Dominasi songket dalam acara pernikahan masyarakat Palembang (asli) tak hanya terbatas pada busana pengantin dan bawaan mempelai lelaki. Busana songket juga dikenakan para tetamu. Dianggap kurang afdal menghadiri upacara resmi (kondangan), seperti resepsi pernikahan, tanpa memakai busana songket. Minimal busana dari kain ''keluarga songket'' yang lebih murah.
Jenis kain songket dibagi berdasar motif. Ragam yang paling digemari, yakni: Songket Benang Emas Jantung, Lepus warna-warni, Lepus Biasa, Jando Berhias, Jando Pengantin, Bungo Inten, Tretes Midar. Dikenal pula songket benang emas Pulir Biru, Kembang Siku Hijau, Kembang Nago Besarung, Bungo Cino, Bungo Pacik, Bintang Anggur, Bunga Biji Pari, Bunga Tiga Negeri. Warna dasar utamanya hijau, merah dan kuning.
Songket terbaik adalah Songket Benang Emas Jantung. Menurut pakar songket Hj. Cek Ipah, warga Palembang yang memiliki songket ini terhitung dengan jari. Selain sebab harganya yang selangit, jenis ini tidak diproduksi lagi. ''Yang ada hanya reproduksi,'' ujar Cek Ipah.

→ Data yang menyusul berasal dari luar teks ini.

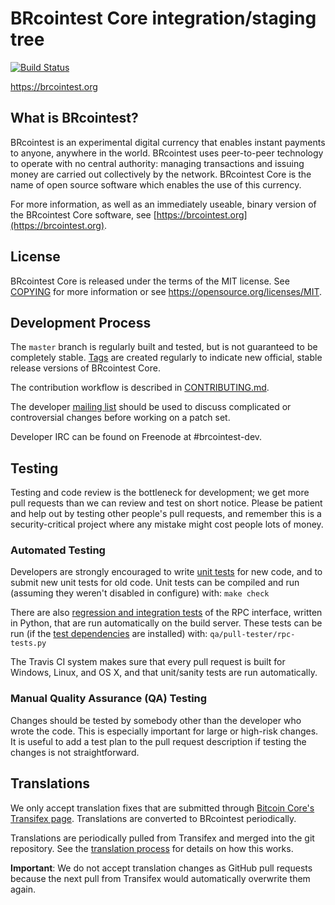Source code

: BRcointest Core integration/staging tree
=====================================

[![Build Status](https://travis-ci.org/brcointest-project/brcointest.svg?branch=master)](https://travis-ci.org/brcointest-project/brcointest)

https://brcointest.org

What is BRcointest?
----------------

BRcointest is an experimental digital currency that enables instant payments to
anyone, anywhere in the world. BRcointest uses peer-to-peer technology to operate
with no central authority: managing transactions and issuing money are carried
out collectively by the network. BRcointest Core is the name of open source
software which enables the use of this currency.

For more information, as well as an immediately useable, binary version of
the BRcointest Core software, see [https://brcointest.org](https://brcointest.org).

License
-------

BRcointest Core is released under the terms of the MIT license. See [COPYING](COPYING) for more
information or see https://opensource.org/licenses/MIT.

Development Process
-------------------

The `master` branch is regularly built and tested, but is not guaranteed to be
completely stable. [Tags](https://github.com/brcointest-project/brcointest/tags) are created
regularly to indicate new official, stable release versions of BRcointest Core.

The contribution workflow is described in [CONTRIBUTING.md](CONTRIBUTING.md).

The developer [mailing list](https://groups.google.com/forum/#!forum/brcointest-dev)
should be used to discuss complicated or controversial changes before working
on a patch set.

Developer IRC can be found on Freenode at #brcointest-dev.

Testing
-------

Testing and code review is the bottleneck for development; we get more pull
requests than we can review and test on short notice. Please be patient and help out by testing
other people's pull requests, and remember this is a security-critical project where any mistake might cost people
lots of money.

### Automated Testing

Developers are strongly encouraged to write [unit tests](/doc/unit-tests.md) for new code, and to
submit new unit tests for old code. Unit tests can be compiled and run
(assuming they weren't disabled in configure) with: `make check`

There are also [regression and integration tests](/qa) of the RPC interface, written
in Python, that are run automatically on the build server.
These tests can be run (if the [test dependencies](/qa) are installed) with: `qa/pull-tester/rpc-tests.py`

The Travis CI system makes sure that every pull request is built for Windows, Linux, and OS X, and that unit/sanity tests are run automatically.

### Manual Quality Assurance (QA) Testing

Changes should be tested by somebody other than the developer who wrote the
code. This is especially important for large or high-risk changes. It is useful
to add a test plan to the pull request description if testing the changes is
not straightforward.

Translations
------------

We only accept translation fixes that are submitted through [Bitcoin Core's Transifex page](https://www.transifex.com/projects/p/bitcoin/).
Translations are converted to BRcointest periodically.

Translations are periodically pulled from Transifex and merged into the git repository. See the
[translation process](doc/translation_process.md) for details on how this works.

**Important**: We do not accept translation changes as GitHub pull requests because the next
pull from Transifex would automatically overwrite them again.
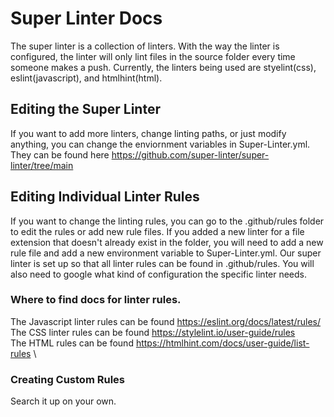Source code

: # Super Linter Docs
The super linter is a collection of linters. With the way the linter is configured, the linter will only lint files in the source folder every time someone makes a push. Currently, the linters being used are styelint(css), eslint(javascript), and htmlhint(html).

## Editing the Super Linter
If you want to add more linters, change linting paths, or just modify anything, you can change the enviornment variables in Super-Linter.yml. They 
can be found here https://github.com/super-linter/super-linter/tree/main

## Editing Individual Linter Rules
If you want to change the linting rules, you can go to the .github/rules folder to edit the rules or add new rule files. If you added a new linter
for a file extension that doesn't already exist in the folder, you will need to add a new rule file and add a new environment variable to 
Super-Linter.yml. Our super linter is set up so that all linter rules can be found in .github/rules. You will also need to google what kind of
configuration the specific linter needs. 

### Where to find docs for linter rules. 
The Javascript linter rules can be found https://eslint.org/docs/latest/rules/ \
The CSS linter rules can be found https://stylelint.io/user-guide/rules \
The HTML rules can be found https://htmlhint.com/docs/user-guide/list-rules \

### Creating Custom Rules
Search it up on your own. 

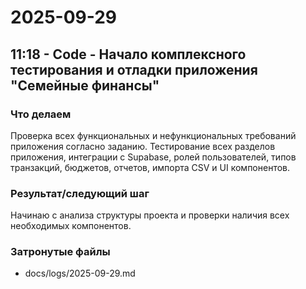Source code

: # 2025-09-29

## 11:18 - Code - Начало комплексного тестирования и отладки приложения "Семейные финансы"

### Что делаем
Проверка всех функциональных и нефункциональных требований приложения согласно заданию. Тестирование всех разделов приложения, интеграции с Supabase, ролей пользователей, типов транзакций, бюджетов, отчетов, импорта CSV и UI компонентов.

### Результат/следующий шаг
Начинаю с анализа структуры проекта и проверки наличия всех необходимых компонентов.

### Затронутые файлы
- docs/logs/2025-09-29.md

Tapi walau bernilai belasan juta rupiah, masih kata peraih Upakarti 1991 itu, Songket Benang Emas Jantung dikejar peminat. Dan jangan mengira penjualannya dilakukan terang-terangan. Songket yang dapat dijadikan ladang investasi ini dijual diam-diam karena peminatnya pasti berebut. ''Satu orang yang menjualnya, puluhan orang akan membelinya,'' ungkap Cek Ipah. ''Oleh karena itu kita diam-diam membeli atau menjualnya.'' Inilah bagian pesona songket Palembang asli.